━━━ Source information

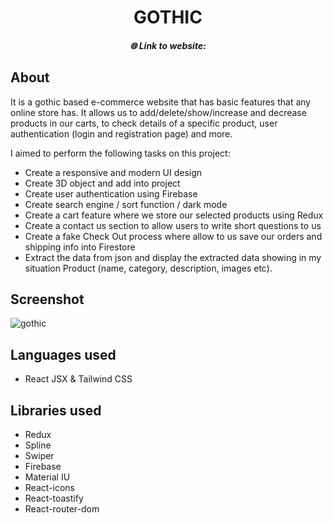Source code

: <h1 align="center"> GOTHIC </h1>
<h5 align="center">🌐 Link to website: </h5>

## About
It is a gothic based e-commerce website that has basic features that any online store has.
It allows us to add/delete/show/increase and decrease products in our carts, to check details of a specific product, user authentication (login and registration page) and more.

I aimed to perform the following tasks on this project:

* Create a responsive and modern UI design
* Create 3D object and add into project
* Create user authentication using Firebase
* Create search engine / sort function / dark mode
* Create a cart feature where we store our selected products using Redux
* Create a contact us section to allow users to write short questions to us
* Create a fake Check Out process where allow to us save our orders and shipping info into Firestore
* Extract the data from json and display the extracted data showing in my situation Product (name, category, description, images etc).

## Screenshot
![gothic](https://user-images.githubusercontent.com/78959562/225651197-5982a2f8-75f1-468c-8f45-d0aebe14d419.png)

## Languages used
* React JSX & Tailwind CSS

## Libraries used
* Redux
* Spline
* Swiper 
* Firebase
* Material IU
* React-icons
* React-toastify
* React-router-dom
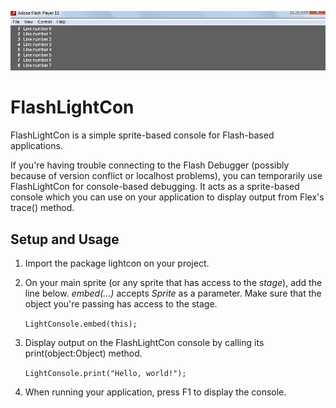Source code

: ![screenshot](screenshot.jpg)

FlashLightCon
=================

FlashLightCon is a simple sprite-based console for Flash-based applications.

If you're having trouble connecting to the Flash Debugger (possibly because of version conflict or localhost problems), you can temporarily use FlashLightCon for console-based debugging. It acts as a sprite-based console which you can use on your application to display output from Flex's trace() method.

Setup and Usage
---------------
1. Import the package lightcon on your project.
2. On your main sprite (or any sprite that has access to the *stage*), add the line below. *embed(...)* accepts *Sprite* as a parameter. Make sure that the object you're passing has access to the stage.

    `LightConsole.embed(this);`

3. Display output on the FlashLightCon console by calling its print(object:Object) method.

    `LightConsole.print("Hello, world!");`

4. When running your application, press F1 to display the console.
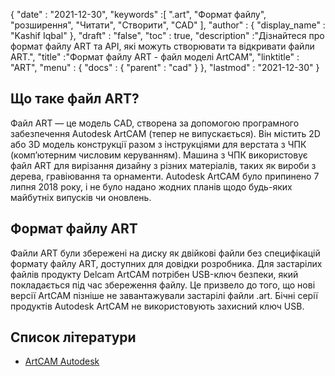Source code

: {
  "date" : "2021-12-30",
  "keywords" :[ ".art", "Формат файлу", "розширення", "Читати", "Створити", "CAD" ],
  "author" : {
    "display_name" : "Kashif Iqbal"
},
  "draft" : "false",
  "toc" : true,
  "description" :"Дізнайтеся про формат файлу ART та API, які можуть створювати та відкривати файли ART.",
  "title" :"Формат файлу ART - файл моделі ArtCAM",
  "linktitle" : "ART",
  "menu" : {
    "docs" : {
      "parent" : "cad"
}
},
  "lastmod" : "2021-12-30"
}

## Що таке файл ART?

Файл ART — це модель CAD, створена за допомогою програмного забезпечення Autodesk ArtCAM (тепер не випускається). Він містить 2D або 3D модель конструкції разом з інструкціями для верстата з ЧПК (комп’ютерним числовим керуванням). Машина з ЧПК використовує файл ART для вирізання дизайну з різних матеріалів, таких як вироби з дерева, гравіювання та орнаменти. Autodesk ArtCAM було припинено 7 липня 2018 року, і не було надано жодних планів щодо будь-яких майбутніх випусків чи оновлень.

## Формат файлу ART

Файли ART були збережені на диску як двійкові файли без специфікацій формату файлу ART, доступних для довідки розробника. Для застарілих файлів продукту Delcam ArtCAM потрібен USB-ключ безпеки, який покладається під час збереження файлу. Це призвело до того, що нові версії ArtCAM пізніше не завантажували застарілі файли .art. Бічні серії продуктів Autodesk ArtCAM не використовують захисний ключ USB.

## Список літератури

* [ArtCAM Autodesk](https://www.autodesk.com/products/artcam/overview)


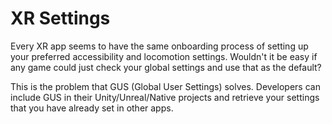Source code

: # XR Settings
Every XR app seems to have the same onboarding process of setting up your preferred accessibility and locomotion settings. Wouldn't it be easy if any game could just check your global settings and use that as the default? 

This is the problem that GUS (Global User Settings) solves. Developers can include GUS in their Unity/Unreal/Native projects and retrieve your settings that you have already set in other apps. 
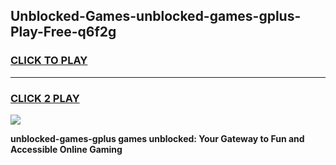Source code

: 
## Unblocked-Games-unblocked-games-gplus-Play-Free-q6f2g
<h3>
<a href="https://premium76.site?title=unblocked-games-gplus&ref=21A">CLICK TO PLAY</a></h3>
<hr>

<h3>
<a href="https://premium76.site?title=unblocked-games-gplus&ref=21A">CLICK 2 PLAY</a>
  
</h3>

<a href="https://premium76.site?title=unblocked-games-gplus&ref=21A"><img src="https://clearcache.store/games.png"></a>


**unblocked-games-gplus games unblocked: Your Gateway to Fun and Accessible Online Gaming**

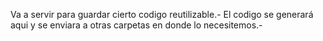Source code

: Va a servir para guardar cierto codigo reutilizable.- 
El codigo se generará aqui y se enviara a otras carpetas en donde lo necesitemos.- 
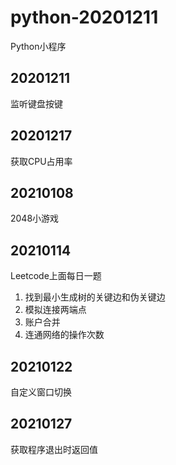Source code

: # python-20201211
Python小程序

## 20201211  
监听键盘按键

## 20201217  
获取CPU占用率

## 20210108
2048小游戏

## 20210114
Leetcode上面每日一题  
1. 找到最小生成树的关键边和伪关键边  
2. 模拟连接两端点  
3. 账户合并  
4. 连通网络的操作次数  

## 20210122  
自定义窗口切换  

## 20210127
获取程序退出时返回值
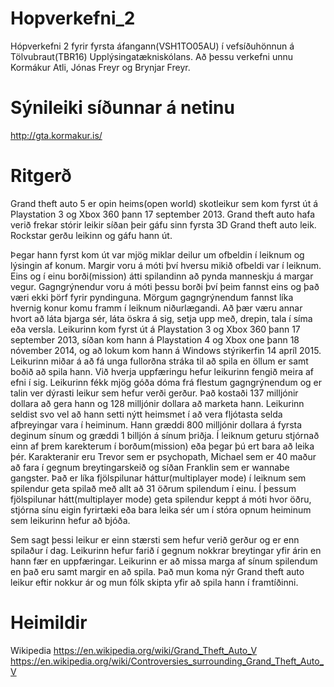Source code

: # Hopverkefni_2
Hópverkefni 2 fyrir fyrsta áfangann(VSH1TO05AU) í vefsíðuhönnun á Tölvubraut(TBR16) Upplýsingatækniskólans.
Að þessu verkefni unnu Kormákur Atli, Jónas Freyr og Brynjar Freyr.
# Sýnileiki síðunnar á netinu
http://gta.kormakur.is/

# Ritgerð
Grand theft auto 5 er opin heims(open world) skotleikur sem kom fyrst út á Playstation 3 og Xbox 360 þann 17 september 2013. Grand theft auto hafa verið frekar stórir leikir síðan þeir gáfu sinn fyrsta 3D Grand theft auto leik. Rockstar gerðu leikinn og gáfu hann út. 

Þegar hann fyrst kom út var mjög miklar deilur um ofbeldin í leiknum og lýsingin af konum. Margir voru á móti því hversu mikið ofbeldi var í leiknum. Eins og í einu borði(mission) átti spilandinn að pynda manneskju á margar vegur. Gagngrýnendur voru á móti þessu borði því þeim fannst eins og það væri ekki þörf fyrir pyndinguna. Mörgum gagngrýnendum fannst líka hvernig konur komu framm í leiknum niðurlægandi. Að þær væru annar hvort að láta bjarga sér, láta öskra á sig, setja upp með, drepin, tala í síma eða versla. Leikurinn kom fyrst út á Playstation 3 og Xbox 360 þann 17 september 2013, síðan kom hann á Playstation 4 og Xbox one þann 18 nóvember 2014, og að lokum kom hann á Windows stýrikerfin 14 apríl 2015. Leikurinn miðar á að fá unga fullorðna stráka til að spila en öllum er samt boðið að spila hann. Við hverja uppfæringu hefur leikurinn fengið meira af efni í sig. Leikurinn fékk mjög góða dóma frá flestum gagngrýnendum og er talin ver dýrasti leikur sem hefur verði gerður. Það kostaði 137 milljónir dollara að gera hann og 128 milljónir dollara að marketa hann. Leikurinn seldist svo vel að hann setti nýtt heimsmet í að vera fljótasta selda afþreyingar vara í heiminum. Hann græddi 800 milljónir dollara á fyrsta deginum sínum og græddi 1 billjón á sínum þriðja. Í leiknum geturu stjórnað einn af þrem karekterum í borðum(mission) eða þegar þú ert bara að leika þér. Karakteranir eru Trevor sem er psychopath, Michael sem er 40 maður að fara í gegnum breytingarskeið og síðan Franklin sem er wannabe gangster. Það er líka fjölspilunar háttur(multiplayer mode) í leiknum sem spilendur geta spilað með allt að 31 öðrum spilendum í einu. Í þessum fjölspilunar hátt(multiplayer mode) geta spilendur keppt á móti hvor öðru, stjórna sínu eigin fyrirtæki eða bara leika sér um í stóra opnum heiminum sem leikurinn hefur að bjóða.

Sem sagt þessi leikur er einn stærsti sem hefur verið gerður og er enn spilaður í dag. Leikurinn hefur farið í gegnum nokkrar breytingar yfir árin en hann fær en uppfæringar. Leikurinn er að missa marga af sínum spilendum en það eru samt margir en að spila. Það mun koma nýr Grand theft auto leikur eftir nokkur ár og mun fólk skipta yfir að spila hann í framtíðinni.



# Heimildir
Wikipedia
https://en.wikipedia.org/wiki/Grand_Theft_Auto_V
https://en.wikipedia.org/wiki/Controversies_surrounding_Grand_Theft_Auto_V

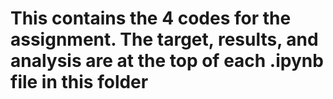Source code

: # This contains the 4 codes for the assignment. The target, results, and analysis are at the top of each .ipynb file in this folder

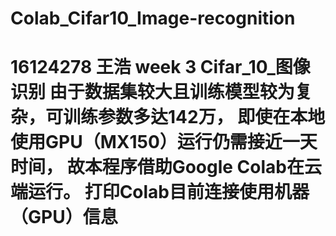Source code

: # Colab_Cifar10_Image-recognition
 # 16124278 王浩 week 3  Cifar_10_图像识别 由于数据集较大且训练模型较为复杂，可训练参数多达142万， 即使在本地使用GPU（MX150）运行仍需接近一天时间， 故本程序借助Google Colab在云端运行。 打印Colab目前连接使用机器（GPU）信息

━━━━━━

→ **Exercise**
Across all the records, find the lines containing the word "object" and reproduce each one.

→ **Task answer**
* Create 3D object and add into project
2. On your main sprite (or any sprite that has access to the *stage*), add the line below. *embed(...)* accepts *Sprite* as a parameter. Make sure that the object you're passing has access to the stage.
3. Display output on the FlashLightCon console by calling its print(object:Object) method.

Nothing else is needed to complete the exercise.